Have any of you heard it? The heartbreak of a parent who's lost a child?

Jun 06, 2010 17:25




The Host was South Korean director Bong Joon-ho's third feature film, but it was the first to have a real impact in the States. This probably has a lot to do with its monster movie trappings (which have always had a way of making foreign films go down easier), but when you get right down to it, it's just a damned good movie, period. Co-written and directed by Bong, the 2006 film is about a giant, mutated amphibian creature that is created when an American military official callously dumps toxic chemicals into the Han River, where the Park family has a food stand. Patriarch Byeon Hee-bong runs the stand with his imbecilic son Song Kang-ho and both dote on Song's daughter (Ko Ah-seong), so when a monster rears its ugly head one day and carries her off (along with a number of other unfortunate souls), they're understandably beside themselves.

They don't have much time to dwell on their loss, though, before they're swept up in the government's response to the disaster, which is predicated on the notion that the creature is carrying a deadly virus and anyone who had contact with it is a threat to themselves and others. Those others include Song's siblings, an unemployed college graduate (Bae Doona) and a champion archer (Park Hae-il), but when Song receives a frantic cell phone call from Ko, who is miraculously still alive and trapped in a sewer by the monster, the family springs into action.

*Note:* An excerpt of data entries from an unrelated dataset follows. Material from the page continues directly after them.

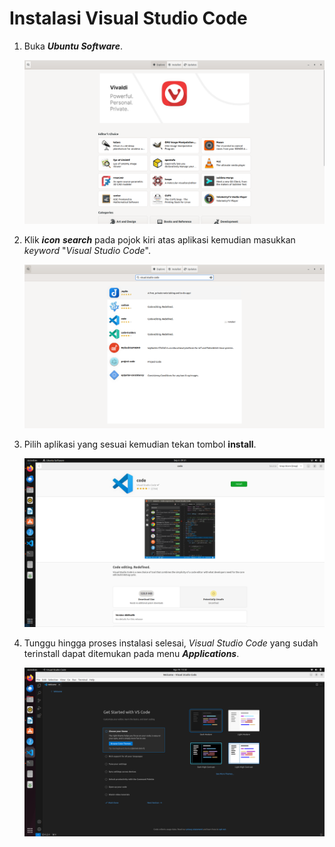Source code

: # Instalasi Visual Studio Code

1. Buka ***Ubuntu Software***.
   <center> 

   ![icon](img/ubuntu_software_home.png)

   </center>
2. Klik ***icon*** ***search*** pada pojok kiri atas aplikasi kemudian masukkan *keyword* "*Visual Studio Code*".
   <center> 

   ![icon](img/vscode/ubuntu_software_search.png)

   </center>
3. Pilih aplikasi yang sesuai kemudian tekan tombol **install**.
   <center> 

   ![icon](img/vscode/ubuntu_software_install.png)

   </center>
4. Tunggu hingga proses instalasi selesai, *Visual Studio Code* yang sudah terinstall dapat ditemukan pada menu ***Applications***.
    <center> 

   ![icon](img/vscode/img_2.png)

   </center>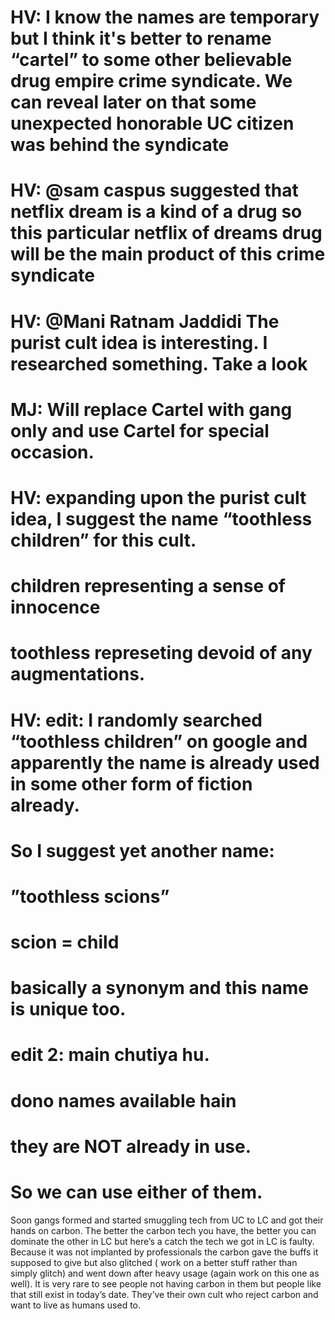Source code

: # HV: I know the names are temporary but I think it's better to rename “cartel” to some other believable drug empire crime syndicate. We can reveal later on that some unexpected honorable UC citizen was behind the syndicate 

# HV: @sam caspus suggested that netflix dream is a kind of a drug so this particular netflix of dreams drug will be the main product of this crime syndicate 

# HV: @Mani Ratnam Jaddidi The purist cult idea is interesting. I researched something. Take a look

# MJ: Will replace Cartel with gang only and use Cartel for special occasion.

# HV: expanding upon the purist cult idea, I suggest the name “toothless children” for this cult.
# children representing a sense of innocence
# toothless represeting devoid of any augmentations.

# HV: edit: I randomly searched “toothless children” on google and apparently the name is already used in some other form of fiction already.
# So I suggest yet another name:
# ”toothless scions”

# scion = child
# basically a synonym and this name is unique too.

# edit 2: main chutiya hu.
# dono names available hain
# they are NOT already in use.
# So we can use either of them.

Soon gangs formed and started smuggling tech from UC to LC and got their hands on carbon. The better the carbon tech you have, the better you can dominate the other in LC but here’s a catch the tech we got in LC is faulty. Because it was not implanted by professionals the carbon gave the buffs it supposed to give but also glitched ( work on a better stuff rather than simply glitch) and went down after heavy usage (again work on this one as well). It is very rare to see people not having carbon in them but people like that still exist in today’s date. They’ve their own cult who reject carbon and want to live as humans used to. 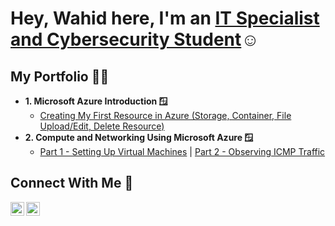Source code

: <h1>Hey, Wahid here, I'm an <a href="https://linkedin.com/in/wahida01">IT Specialist and Cybersecurity Student</a>☺</h1>

<h2> My Portfolio 👨‍💻</h2>

- <b>1. Microsoft Azure Introduction 🪟</b>
  - [Creating My First Resource in Azure (Storage, Container, File Upload/Edit, Delete Resource)](https://github.com/cyberwahid01/1-azure-resource-setup)
- <b>2. Compute and Networking Using Microsoft Azure 🪟</b>
  - [Part 1 - Setting Up Virtual Machines](https://github.com/cyberwahid01/2.1-Virtual-Machine-Setup) | [Part 2 - Observing ICMP Traffic](https://github.com/cyberwahid01/2.2-Observing-ICMP-Traffic)


<h2>Connect With Me 🤳</h2>

[<img align="left" alt="Josh | LinkedIn" width="22px" src="https://cdn.jsdelivr.net/npm/simple-icons@v3/icons/linkedin.svg" />][linkedin]
[<img align="left" alt="Josh | Medium" width="22px" src="https://console.dev/img/favicons/daily.dev.jpg" />][dailydev]

[dailydev]: https://app.daily.dev/wahidfwd
[linkedin]: https://linkedin.com/in/wahida01
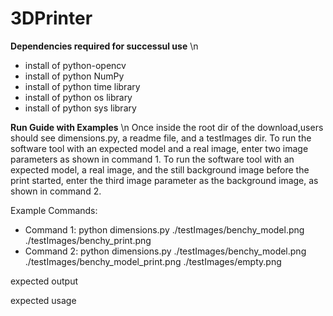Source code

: # 3DPrinter

**Dependencies required for successul use** \n
* install of python-opencv
* install of python NumPy
* install of python time library
* install of python os library
* install of python sys library

**Run Guide with Examples** \n
Once inside the root dir of the download,users should see dimensions.py, a readme file, and a testImages dir.
To run the software tool with an expected model and a real image, enter two image parameters as shown in command 1.
To run the software tool with an expected model, a real image, and the still background image before the print started, enter the third image parameter as the background image, as shown in command 2.

Example Commands:
* Command 1: python dimensions.py ./testImages/benchy_model.png ./testImages/benchy_print.png
* Command 2: python dimensions.py ./testImages/benchy_model.png ./testImages/benchy_model_print.png ./testImages/empty.png

expected output

expected usage
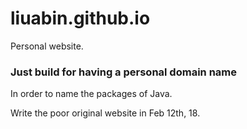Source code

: # liuabin.github.io
Personal website.
### Just build for having a personal domain name
In order to name the packages of Java.

Write the poor original website in Feb 12th, 18.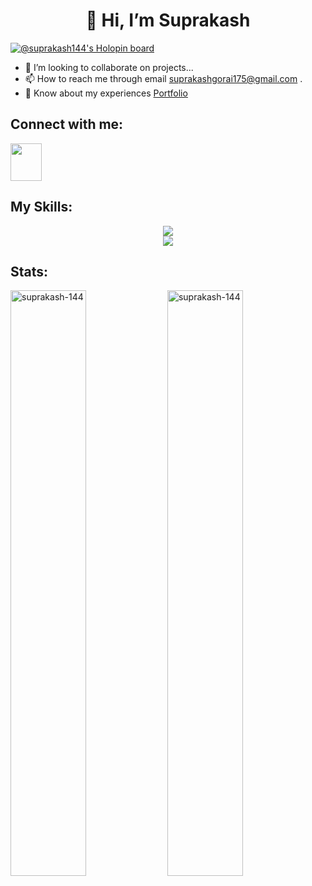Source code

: <h1  align="center">👋 Hi, I’m Suprakash </h1>

[![@suprakash144's Holopin board](https://holopin.me/suprakash144)](https://holopin.io/@suprakash144)
- 👀 I’m looking to collaborate on projects...
- 📫 How to reach me through email suprakashgorai175@gmail.com .
- 📄 Know about my experiences [Portfolio](https://porfolio-website-three.vercel.app/)

## Connect with me:
<p align="left">
<a href="https://www.linkedin.com/in/suprakash-gorai/" target="blank">
  <img align="center" src="https://raw.githubusercontent.com/rahuldkjain/github-profile-readme-generator/master/src/images/icons/Social/linked-in-alt.svg" alt="" height="60" width="50" /></a>



</p>

## My Skills:

<p align="center">
  <a href="https://skillicons.dev">
    <img src="https://skillicons.dev/icons?i=html,css,bootstrap,js,react,redux,nodejs,express,nextjs,postman,mongodb,firebase,mysql,">
    <br>
    <img  src="https://skillicons.dev/icons?i=git,github,c,cpp,python">
    
  </a>
</p>

## Stats:

<p align="left">
  <img src="https://github-readme-stats.vercel.app/api/top-langs?username=suprakash-144&&langs_count=6&theme=radical&layout=compact&show_icons=true&locale=en" display=inline width=49%  alt="suprakash-144" />
  <img src="https://github-readme-stats.vercel.app/api?username=suprakash-144&theme=radical&layout=compact&show_icons=true&locale=en"display=inline width=49% alt="suprakash-144"  />
</p>
<p>&nbsp;</p>

<!---
suprakash-144/suprakash-144 is a ✨ special ✨ repository because its `README.md` (this file) appears on your GitHub profile.
You can click the Preview link to take a look at your changes.
--->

First, though, they have to break quarantine and somehow save her before the U.S. military (which has stepped in to help contain both the outbreak and the creature) can unleash a toxic substance called Agent Yellow (which was evidently named by somebody with a short memory). Bong has said his film isn't strictly anti-American (it's nothing on the order of the infamous Turkish film Valley of the Wolves Iraq, for example), but the fact remains we don't come off too well in it.